In this article, we stipulated the necessity of an accurate, reliable and active (ARA) machine learning framework for histopathological image classifiction. We implemented this framework with a new Bayesian deep learning CNN model, called ARA-CNN. ARA-CNN was applied to the task of colorectal tissue classification and incorporated it into an uncertainty-based active pathology workflow. The classification accuracy achieved by our model exceeds the results reported by authors of the training dataset Kather et al.29 used in this work. The proposed CNN architecture shows outstanding performance in both binary and multiclass classification scenarios, reaching almost perfect accuracy (error rate of 0.89%) in the former case and best in class (error rate of 7.56%) in the latter. It also surpasses the classification performance of other methods that were trained with the same dataset by up to 18.78%.

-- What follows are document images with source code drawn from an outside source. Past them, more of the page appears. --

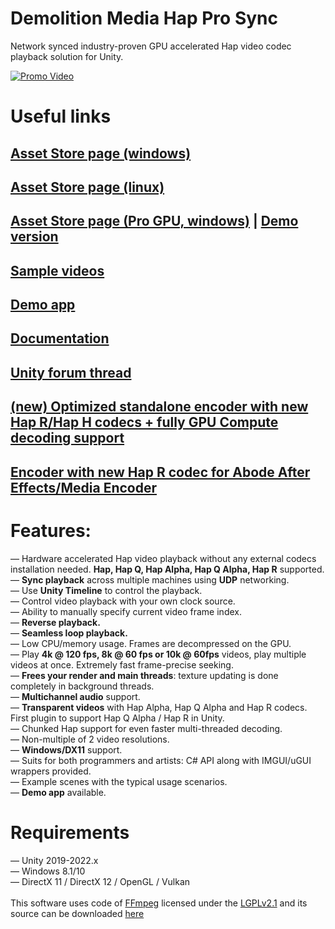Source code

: # Demolition Media Hap Pro Sync

Network synced industry-proven GPU accelerated Hap video codec playback solution for Unity.<br>

[![Promo Video](https://res.cloudinary.com/marcomontalbano/image/upload/v1645133956/video_to_markdown/images/youtube--8MRP-jgj8KA-c05b58ac6eb4c4700831b2b3070cd403.jpg)](https://www.youtube.com/watch?v=8MRP-jgj8KA&feature=emb_logo "Promo Video")

# Useful links
## [Asset Store page (windows)](http://u3d.as/2KgC)
## [Asset Store page (linux)](https://assetstore.unity.com/packages/tools/video/demolition-media-hap-pro-sync-linux-271017)
## [Asset Store page (Pro GPU, windows)](https://assetstore.unity.com/packages/tools/video/demolition-media-hap-pro-gpu-windows-273580) | [Demo version](https://mega.nz/file/7IQVxLZa#pvs4wkHfst8UZuq-U44ggm1ZvcS0ikDygdYR97SIDJs)
## [Sample videos](https://mega.nz/folder/DAp1GThA#Iy-KDvLD-io6NOqW6WRKbQ)
## [Demo app](https://1drv.ms/u/s!AhRsdPdtJl1uhp0iZTZ6JptWHMPAtw?e=4xCn5S)
## [Documentation](https://docs.google.com/document/d/1p0n1moSTBEaannk-kJMdyh6gGQRvIqLtbG-3I-NII9w/edit?usp=sharing)
## [Unity forum thread](https://forum.unity.com/threads/released-demolition-media-hap-pro-sync-network-synced-gpu-video-playback.1249987/)
## [(new) Optimized standalone encoder with new Hap R/Hap H codecs + fully GPU Compute decoding support](https://github.com/DemolitionStudios/shutter-encoder)
## [Encoder with new Hap R codec for Abode After Effects/Media Encoder](https://jokyohapencoder.com/)



# Features:
— Hardware accelerated Hap video playback without any external codecs installation needed. **Hap, Hap Q, Hap Alpha, Hap Q Alpha, Hap R** supported.<br>
— **Sync playback** across multiple machines using **UDP** networking.<br>
— Use **Unity Timeline** to control the playback.<br>
— Control video playback with your own clock source.<br>
— Ability to manually specify current video frame index.<br>
— **Reverse playback.**<br>
— **Seamless loop playback.**<br>
— Low CPU/memory usage. Frames are decompressed on the GPU.<br>
— Play **4k @ 120 fps, 8k @ 60 fps or 10k @ 60fps** videos, play multiple videos at once. Extremely fast frame-precise seeking.<br>
— **Frees your render and main threads**: texture updating is done completely in background threads.<br>
— **Multichannel audio** support.<br>
— **Transparent videos** with Hap Alpha, Hap Q Alpha and Hap R codecs. First plugin to support Hap Q Alpha / Hap R in Unity.<br>
— Chunked Hap support for even faster multi-threaded decoding.<br>
— Non-multiple of 2 video resolutions. <br>
— **Windows/DX11** support. <br>
— Suits for both programmers and artists: C# API along with IMGUI/uGUI wrappers provided.<br>
— Example scenes with the typical usage scenarios.<br>
— **Demo app** available.<br>

# Requirements
— Unity 2019-2022.x<br>
— Windows 8.1/10<br>
— DirectX 11 / DirectX 12 / OpenGL / Vulkan<br>
<br>
This software uses code of <a href=http://ffmpeg.org>FFmpeg</a> licensed under the <a href=http://www.gnu.org/licenses/old-licenses/lgpl-2.1.html>LGPLv2.1</a> and its source can be downloaded <a href=https://github.com/DemolitionStudios/FFmpeg>here</a>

To achieve reliability, the model measures the uncertainty of each prediction. As demonstrated by our active learning results (Fig. 3), it can be used to largely reduce the labour that trained pathologists need to put into image labelling and increase the efficiency of model training. In an active learning workflow involving interaction with a pathologist responsible for annotating whole slide images, the pathologist should be informed which classes are the most uncertain and prioritise them in subsequent annotation iterations (Fig. 1A). Our analysis involved a comparison of two different uncertainty measures, Entropy H, and BALD. The two measures agreed on which classes are most uncertain on average, pointing to classes which were most often misclassified by the model. The Entropy H, however, outperformed BALD as an acquisition function in the active learning workflow. Compared to random selection, H was able to speed-up the training process by a significant margin, while BALD performed only slightly better. Using H, the classification accuracy equal to that of the model trained with the full dataset was reached 45% faster. On top of that, we proposed a highly sensitive and specific approach for identification of mislabelled images in the training data as those which were misclassified by ARA-CNN with low uncertainty H. We showed that ARA-CNN is highly robust to such mislabelled training samples. To investigate how the pathological characteristics of images relate to their uncertainty measure H, we analysed pathological features of examples of highly certain and highly uncertain images. We observed that highly certain images are very good representatives of their class, while the highly uncertain ones are inconclusive and could have been annotated incorrectly when the dataset was constructed. This shows that measuring uncertainty is a good indicator of how well the model is trained and whether its predictions should be trusted without verification.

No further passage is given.